Typically Stephanie McMillan would be at work and her son, Richard would be at school. So in between sets, a tutor now comes to him at his request.
"He wants to learn," said McMillan. "He doesn't want to have to repeat 2nd grade and that's priority, he's thinking about that stuff."
And she's thinking about how to make every second count. Instead of the classroom, he's on the couch. And instead of the office, she's trying to savor one more Christmas with her son.
In October, 7-year-old Richard Culliver was running around like any other boy. Now he's losing his hearing and the ability to walk.

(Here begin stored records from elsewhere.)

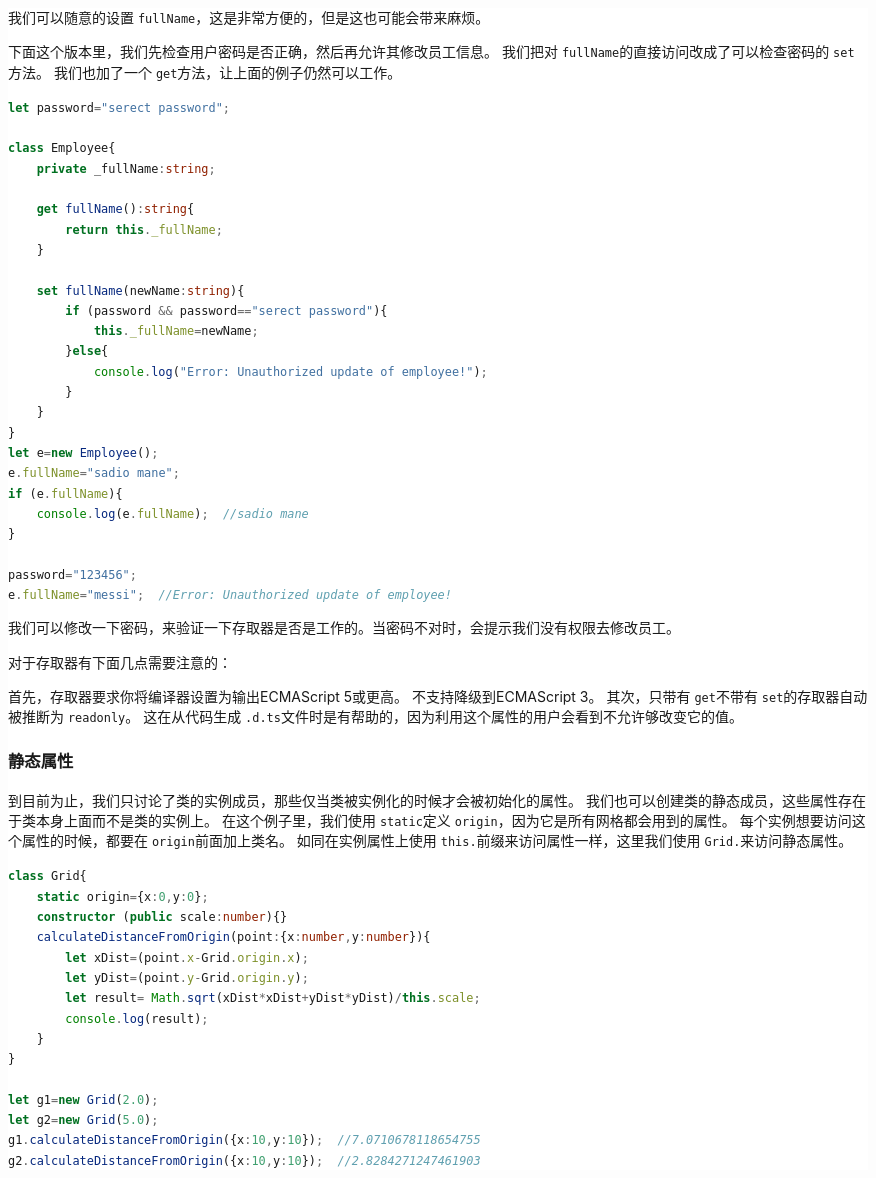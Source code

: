 我们可以随意的设置 `fullName`，这是非常方便的，但是这也可能会带来麻烦。

下面这个版本里，我们先检查用户密码是否正确，然后再允许其修改员工信息。 我们把对 `fullName`的直接访问改成了可以检查密码的 `set`方法。 我们也加了一个 `get`方法，让上面的例子仍然可以工作。

```typescript
let password="serect password";

class Employee{
	private _fullName:string;

	get fullName():string{
		return this._fullName;
	}

	set fullName(newName:string){
		if (password && password=="serect password"){
			this._fullName=newName;
		}else{
			console.log("Error: Unauthorized update of employee!");
		}
	}
}
let e=new Employee();
e.fullName="sadio mane";
if (e.fullName){
	console.log(e.fullName);  //sadio mane
}

password="123456";
e.fullName="messi";  //Error: Unauthorized update of employee!

```

我们可以修改一下密码，来验证一下存取器是否是工作的。当密码不对时，会提示我们没有权限去修改员工。

对于存取器有下面几点需要注意的：

首先，存取器要求你将编译器设置为输出ECMAScript 5或更高。 不支持降级到ECMAScript 3。 其次，只带有 `get`不带有 `set`的存取器自动被推断为 `readonly`。 这在从代码生成 `.d.ts`文件时是有帮助的，因为利用这个属性的用户会看到不允许够改变它的值。

### 静态属性

到目前为止，我们只讨论了类的实例成员，那些仅当类被实例化的时候才会被初始化的属性。 我们也可以创建类的静态成员，这些属性存在于类本身上面而不是类的实例上。 在这个例子里，我们使用 `static`定义 `origin`，因为它是所有网格都会用到的属性。 每个实例想要访问这个属性的时候，都要在 `origin`前面加上类名。 如同在实例属性上使用 `this.`前缀来访问属性一样，这里我们使用 `Grid.`来访问静态属性。

```typescript
class Grid{
	static origin={x:0,y:0};
	constructor (public scale:number){}
	calculateDistanceFromOrigin(point:{x:number,y:number}){
		let xDist=(point.x-Grid.origin.x);
		let yDist=(point.y-Grid.origin.y);
		let result= Math.sqrt(xDist*xDist+yDist*yDist)/this.scale;
		console.log(result);
	}
}

let g1=new Grid(2.0);
let g2=new Grid(5.0);
g1.calculateDistanceFromOrigin({x:10,y:10});  //7.0710678118654755
g2.calculateDistanceFromOrigin({x:10,y:10});  //2.8284271247461903
```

"I just want to make sure every day is good for him, and once the kids are in bed, that's kinda when I sit down and just like, huh, and I look at him while he's sleeping and I realize what we're dealing with," she said. "Sometimes I get overcome with emotion but for the most part, we just keep trucking along 'cause that's all you can do."
McMillan is a mom trying to strike a day-to-day balance between dreading what will happen and savoring what is happening.
"He's the sweetest kid ever," she said. "He tells me 5,000 times a day how much he loves me and I remember before all this thinking, 'Good Gracious, you don't have to say it this much', now with all this, it's like please don't stop."
And one of the thousands of moments passed as the WIS camera rolled.
When asked by McMillan if he loves his mother, Richard replied, "yes." When she asked him how much mommy loves him he responded "To the moon and back."
And on this earth, that is what they will keep on doing, loving each other between lasagna dinners and tree decorating.
"So if you take away every moment as it is, smile for what there is to be happy about, then it feels a little better," she said through tears.